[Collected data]
•••

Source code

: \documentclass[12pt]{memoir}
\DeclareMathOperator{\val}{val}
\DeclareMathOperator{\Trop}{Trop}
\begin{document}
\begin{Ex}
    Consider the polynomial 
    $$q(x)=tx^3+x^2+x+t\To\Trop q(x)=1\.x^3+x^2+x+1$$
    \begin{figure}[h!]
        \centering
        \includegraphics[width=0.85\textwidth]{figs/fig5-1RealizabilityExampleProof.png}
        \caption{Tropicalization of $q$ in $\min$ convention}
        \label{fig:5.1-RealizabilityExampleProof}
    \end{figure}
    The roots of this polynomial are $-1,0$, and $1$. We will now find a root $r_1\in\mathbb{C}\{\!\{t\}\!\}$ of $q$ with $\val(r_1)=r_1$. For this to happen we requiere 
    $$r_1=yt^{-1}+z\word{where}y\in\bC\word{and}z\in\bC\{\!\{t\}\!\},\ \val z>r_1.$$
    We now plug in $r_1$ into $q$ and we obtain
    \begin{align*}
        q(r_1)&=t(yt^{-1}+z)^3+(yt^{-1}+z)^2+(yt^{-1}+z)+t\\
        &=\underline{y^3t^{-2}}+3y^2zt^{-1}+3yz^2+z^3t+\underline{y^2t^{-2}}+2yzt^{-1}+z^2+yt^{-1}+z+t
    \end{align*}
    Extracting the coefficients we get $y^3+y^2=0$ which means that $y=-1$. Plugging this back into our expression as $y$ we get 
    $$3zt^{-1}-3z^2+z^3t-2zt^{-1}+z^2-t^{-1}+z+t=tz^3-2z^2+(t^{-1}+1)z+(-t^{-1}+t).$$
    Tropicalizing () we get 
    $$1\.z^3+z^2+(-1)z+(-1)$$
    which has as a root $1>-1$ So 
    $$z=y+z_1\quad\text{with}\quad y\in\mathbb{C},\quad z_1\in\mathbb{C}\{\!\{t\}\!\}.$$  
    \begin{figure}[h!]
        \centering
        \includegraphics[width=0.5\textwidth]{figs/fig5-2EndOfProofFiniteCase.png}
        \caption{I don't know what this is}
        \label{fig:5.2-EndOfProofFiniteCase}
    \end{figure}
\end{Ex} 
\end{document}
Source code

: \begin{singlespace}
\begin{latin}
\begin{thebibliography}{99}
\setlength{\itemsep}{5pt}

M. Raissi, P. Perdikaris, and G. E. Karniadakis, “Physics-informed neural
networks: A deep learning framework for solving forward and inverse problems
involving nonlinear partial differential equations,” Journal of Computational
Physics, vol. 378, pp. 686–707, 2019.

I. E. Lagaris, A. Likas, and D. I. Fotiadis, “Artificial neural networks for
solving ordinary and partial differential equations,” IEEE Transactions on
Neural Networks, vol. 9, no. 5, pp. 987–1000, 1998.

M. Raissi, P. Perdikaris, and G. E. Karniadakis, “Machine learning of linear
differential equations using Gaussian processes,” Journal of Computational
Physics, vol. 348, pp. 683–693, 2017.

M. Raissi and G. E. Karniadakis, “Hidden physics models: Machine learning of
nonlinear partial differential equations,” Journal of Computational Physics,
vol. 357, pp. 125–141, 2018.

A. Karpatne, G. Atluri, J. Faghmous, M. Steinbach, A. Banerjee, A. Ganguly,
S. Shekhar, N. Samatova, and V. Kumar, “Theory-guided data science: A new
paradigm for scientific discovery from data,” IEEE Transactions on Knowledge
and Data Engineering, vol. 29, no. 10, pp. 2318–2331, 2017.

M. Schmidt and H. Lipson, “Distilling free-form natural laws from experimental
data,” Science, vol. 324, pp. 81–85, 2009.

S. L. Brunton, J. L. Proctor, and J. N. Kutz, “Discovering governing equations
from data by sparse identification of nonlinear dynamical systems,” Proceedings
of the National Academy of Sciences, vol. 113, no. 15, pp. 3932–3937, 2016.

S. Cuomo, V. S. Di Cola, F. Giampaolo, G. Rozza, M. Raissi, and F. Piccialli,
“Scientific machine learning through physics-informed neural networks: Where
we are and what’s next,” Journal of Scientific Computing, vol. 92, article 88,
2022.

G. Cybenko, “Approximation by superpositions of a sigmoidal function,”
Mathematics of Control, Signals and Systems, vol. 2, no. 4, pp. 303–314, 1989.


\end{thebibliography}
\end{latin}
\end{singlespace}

•••

* _ASSIGNED TASK_
Each record above should be set down again in its exact wording.

* _RESPONSE_
Source code

: \documentclass[12pt]{memoir}
\DeclareMathOperator{\val}{val}
\DeclareMathOperator{\Trop}{Trop}
\begin{document}
\begin{Ex}
    Consider the polynomial 
    $$q(x)=tx^3+x^2+x+t\To\Trop q(x)=1\.x^3+x^2+x+1$$
    \begin{figure}[h!]
        \centering
        \includegraphics[width=0.85\textwidth]{figs/fig5-1RealizabilityExampleProof.png}
        \caption{Tropicalization of $q$ in $\min$ convention}
        \label{fig:5.1-RealizabilityExampleProof}
    \end{figure}
    The roots of this polynomial are $-1,0$, and $1$. We will now find a root $r_1\in\mathbb{C}\{\!\{t\}\!\}$ of $q$ with $\val(r_1)=r_1$. For this to happen we requiere 
    $$r_1=yt^{-1}+z\word{where}y\in\bC\word{and}z\in\bC\{\!\{t\}\!\},\ \val z>r_1.$$
    We now plug in $r_1$ into $q$ and we obtain
    \begin{align*}
        q(r_1)&=t(yt^{-1}+z)^3+(yt^{-1}+z)^2+(yt^{-1}+z)+t\\
        &=\underline{y^3t^{-2}}+3y^2zt^{-1}+3yz^2+z^3t+\underline{y^2t^{-2}}+2yzt^{-1}+z^2+yt^{-1}+z+t
    \end{align*}
    Extracting the coefficients we get $y^3+y^2=0$ which means that $y=-1$. Plugging this back into our expression as $y$ we get 
    $$3zt^{-1}-3z^2+z^3t-2zt^{-1}+z^2-t^{-1}+z+t=tz^3-2z^2+(t^{-1}+1)z+(-t^{-1}+t).$$
    Tropicalizing () we get 
    $$1\.z^3+z^2+(-1)z+(-1)$$
    which has as a root $1>-1$ So 
    $$z=y+z_1\quad\text{with}\quad y\in\mathbb{C},\quad z_1\in\mathbb{C}\{\!\{t\}\!\}.$$  
    \begin{figure}[h!]
        \centering
        \includegraphics[width=0.5\textwidth]{figs/fig5-2EndOfProofFiniteCase.png}
        \caption{I don't know what this is}
        \label{fig:5.2-EndOfProofFiniteCase}
    \end{figure}
\end{Ex} 
\end{document}
Source code

: \begin{singlespace}
\begin{latin}
\begin{thebibliography}{99}
\setlength{\itemsep}{5pt}

M. Raissi, P. Perdikaris, and G. E. Karniadakis, “Physics-informed neural
networks: A deep learning framework for solving forward and inverse problems
involving nonlinear partial differential equations,” Journal of Computational
Physics, vol. 378, pp. 686–707, 2019.

I. E. Lagaris, A. Likas, and D. I. Fotiadis, “Artificial neural networks for
solving ordinary and partial differential equations,” IEEE Transactions on
Neural Networks, vol. 9, no. 5, pp. 987–1000, 1998.

M. Raissi, P. Perdikaris, and G. E. Karniadakis, “Machine learning of linear
differential equations using Gaussian processes,” Journal of Computational
Physics, vol. 348, pp. 683–693, 2017.

M. Raissi and G. E. Karniadakis, “Hidden physics models: Machine learning of
nonlinear partial differential equations,” Journal of Computational Physics,
vol. 357, pp. 125–141, 2018.

A. Karpatne, G. Atluri, J. Faghmous, M. Steinbach, A. Banerjee, A. Ganguly,
S. Shekhar, N. Samatova, and V. Kumar, “Theory-guided data science: A new
paradigm for scientific discovery from data,” IEEE Transactions on Knowledge
and Data Engineering, vol. 29, no. 10, pp. 2318–2331, 2017.

M. Schmidt and H. Lipson, “Distilling free-form natural laws from experimental
data,” Science, vol. 324, pp. 81–85, 2009.

S. L. Brunton, J. L. Proctor, and J. N. Kutz, “Discovering governing equations
from data by sparse identification of nonlinear dynamical systems,” Proceedings
of the National Academy of Sciences, vol. 113, no. 15, pp. 3932–3937, 2016.

S. Cuomo, V. S. Di Cola, F. Giampaolo, G. Rozza, M. Raissi, and F. Piccialli,
“Scientific machine learning through physics-informed neural networks: Where
we are and what’s next,” Journal of Scientific Computing, vol. 92, article 88,
2022.

G. Cybenko, “Approximation by superpositions of a sigmoidal function,”
Mathematics of Control, Signals and Systems, vol. 2, no. 4, pp. 303–314, 1989.


\end{thebibliography}
\end{latin}
\end{singlespace}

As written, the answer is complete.